### Entries provided
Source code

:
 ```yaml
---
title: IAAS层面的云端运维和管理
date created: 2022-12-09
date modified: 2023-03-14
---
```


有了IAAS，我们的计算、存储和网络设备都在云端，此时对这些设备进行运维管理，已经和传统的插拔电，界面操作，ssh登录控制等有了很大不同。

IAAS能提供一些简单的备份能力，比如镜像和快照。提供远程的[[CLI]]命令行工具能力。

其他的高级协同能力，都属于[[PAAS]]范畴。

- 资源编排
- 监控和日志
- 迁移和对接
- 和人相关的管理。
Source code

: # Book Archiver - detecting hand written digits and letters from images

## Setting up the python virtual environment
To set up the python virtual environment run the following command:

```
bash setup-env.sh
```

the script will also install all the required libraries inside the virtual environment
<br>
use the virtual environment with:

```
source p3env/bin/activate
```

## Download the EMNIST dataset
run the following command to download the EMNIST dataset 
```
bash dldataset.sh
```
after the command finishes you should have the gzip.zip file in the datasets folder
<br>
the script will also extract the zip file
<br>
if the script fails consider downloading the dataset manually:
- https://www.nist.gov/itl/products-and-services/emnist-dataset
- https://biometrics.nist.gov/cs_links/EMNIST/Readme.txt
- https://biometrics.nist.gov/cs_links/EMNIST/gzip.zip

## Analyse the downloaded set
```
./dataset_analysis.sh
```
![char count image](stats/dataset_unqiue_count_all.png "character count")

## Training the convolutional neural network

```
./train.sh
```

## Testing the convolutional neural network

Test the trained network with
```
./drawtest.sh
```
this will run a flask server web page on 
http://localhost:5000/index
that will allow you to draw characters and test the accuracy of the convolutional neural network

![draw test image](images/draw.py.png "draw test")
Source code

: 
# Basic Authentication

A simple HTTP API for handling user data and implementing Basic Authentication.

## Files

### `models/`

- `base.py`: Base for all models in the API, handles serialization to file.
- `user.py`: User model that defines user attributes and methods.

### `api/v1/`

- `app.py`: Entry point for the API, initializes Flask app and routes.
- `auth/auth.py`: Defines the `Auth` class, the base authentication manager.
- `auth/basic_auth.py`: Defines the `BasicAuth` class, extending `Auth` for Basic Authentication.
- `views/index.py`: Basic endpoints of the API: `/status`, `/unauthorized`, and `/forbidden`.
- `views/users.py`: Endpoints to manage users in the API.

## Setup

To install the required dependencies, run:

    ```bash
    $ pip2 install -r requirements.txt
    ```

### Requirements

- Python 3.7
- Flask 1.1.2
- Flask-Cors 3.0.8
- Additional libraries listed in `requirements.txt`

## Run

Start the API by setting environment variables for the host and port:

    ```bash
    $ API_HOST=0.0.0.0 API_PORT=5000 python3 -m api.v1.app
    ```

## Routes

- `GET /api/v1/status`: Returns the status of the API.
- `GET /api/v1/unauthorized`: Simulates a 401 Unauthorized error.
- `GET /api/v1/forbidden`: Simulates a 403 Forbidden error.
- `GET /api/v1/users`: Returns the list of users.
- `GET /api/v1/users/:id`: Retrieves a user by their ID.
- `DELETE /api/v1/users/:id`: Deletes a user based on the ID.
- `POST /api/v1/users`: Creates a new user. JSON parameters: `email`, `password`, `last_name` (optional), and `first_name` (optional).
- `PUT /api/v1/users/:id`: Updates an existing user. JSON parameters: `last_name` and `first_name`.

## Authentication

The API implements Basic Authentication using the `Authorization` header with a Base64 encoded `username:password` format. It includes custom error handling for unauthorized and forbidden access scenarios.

### Directions for this task
Starting with the first line, give back the whole listing exactly.

### Answer below
Source code

:
 ```yaml
---
title: IAAS层面的云端运维和管理
date created: 2022-12-09
date modified: 2023-03-14
---
```


有了IAAS，我们的计算、存储和网络设备都在云端，此时对这些设备进行运维管理，已经和传统的插拔电，界面操作，ssh登录控制等有了很大不同。

IAAS能提供一些简单的备份能力，比如镜像和快照。提供远程的[[CLI]]命令行工具能力。

其他的高级协同能力，都属于[[PAAS]]范畴。

- 资源编排
- 监控和日志
- 迁移和对接
- 和人相关的管理。
Source code

: # Book Archiver - detecting hand written digits and letters from images

## Setting up the python virtual environment
To set up the python virtual environment run the following command:

```
bash setup-env.sh
```

the script will also install all the required libraries inside the virtual environment
<br>
use the virtual environment with:

```
source p3env/bin/activate
```

## Download the EMNIST dataset
run the following command to download the EMNIST dataset 
```
bash dldataset.sh
```
after the command finishes you should have the gzip.zip file in the datasets folder
<br>
the script will also extract the zip file
<br>
if the script fails consider downloading the dataset manually:
- https://www.nist.gov/itl/products-and-services/emnist-dataset
- https://biometrics.nist.gov/cs_links/EMNIST/Readme.txt
- https://biometrics.nist.gov/cs_links/EMNIST/gzip.zip

## Analyse the downloaded set
```
./dataset_analysis.sh
```
![char count image](stats/dataset_unqiue_count_all.png "character count")

## Training the convolutional neural network

```
./train.sh
```

## Testing the convolutional neural network

Test the trained network with
```
./drawtest.sh
```
this will run a flask server web page on 
http://localhost:5000/index
that will allow you to draw characters and test the accuracy of the convolutional neural network

![draw test image](images/draw.py.png "draw test")
Source code

: 
# Basic Authentication

A simple HTTP API for handling user data and implementing Basic Authentication.

## Files

### `models/`

- `base.py`: Base for all models in the API, handles serialization to file.
- `user.py`: User model that defines user attributes and methods.

### `api/v1/`

- `app.py`: Entry point for the API, initializes Flask app and routes.
- `auth/auth.py`: Defines the `Auth` class, the base authentication manager.
- `auth/basic_auth.py`: Defines the `BasicAuth` class, extending `Auth` for Basic Authentication.
- `views/index.py`: Basic endpoints of the API: `/status`, `/unauthorized`, and `/forbidden`.
- `views/users.py`: Endpoints to manage users in the API.

## Setup

To install the required dependencies, run:

    ```bash
    $ pip2 install -r requirements.txt
    ```

### Requirements

- Python 3.7
- Flask 1.1.2
- Flask-Cors 3.0.8
- Additional libraries listed in `requirements.txt`

## Run

Start the API by setting environment variables for the host and port:

    ```bash
    $ API_HOST=0.0.0.0 API_PORT=5000 python3 -m api.v1.app
    ```

## Routes

- `GET /api/v1/status`: Returns the status of the API.
- `GET /api/v1/unauthorized`: Simulates a 401 Unauthorized error.
- `GET /api/v1/forbidden`: Simulates a 403 Forbidden error.
- `GET /api/v1/users`: Returns the list of users.
- `GET /api/v1/users/:id`: Retrieves a user by their ID.
- `DELETE /api/v1/users/:id`: Deletes a user based on the ID.
- `POST /api/v1/users`: Creates a new user. JSON parameters: `email`, `password`, `last_name` (optional), and `first_name` (optional).
- `PUT /api/v1/users/:id`: Updates an existing user. JSON parameters: `last_name` and `first_name`.

## Authentication

The API implements Basic Authentication using the `Authorization` header with a Base64 encoded `username:password` format. It includes custom error handling for unauthorized and forbidden access scenarios.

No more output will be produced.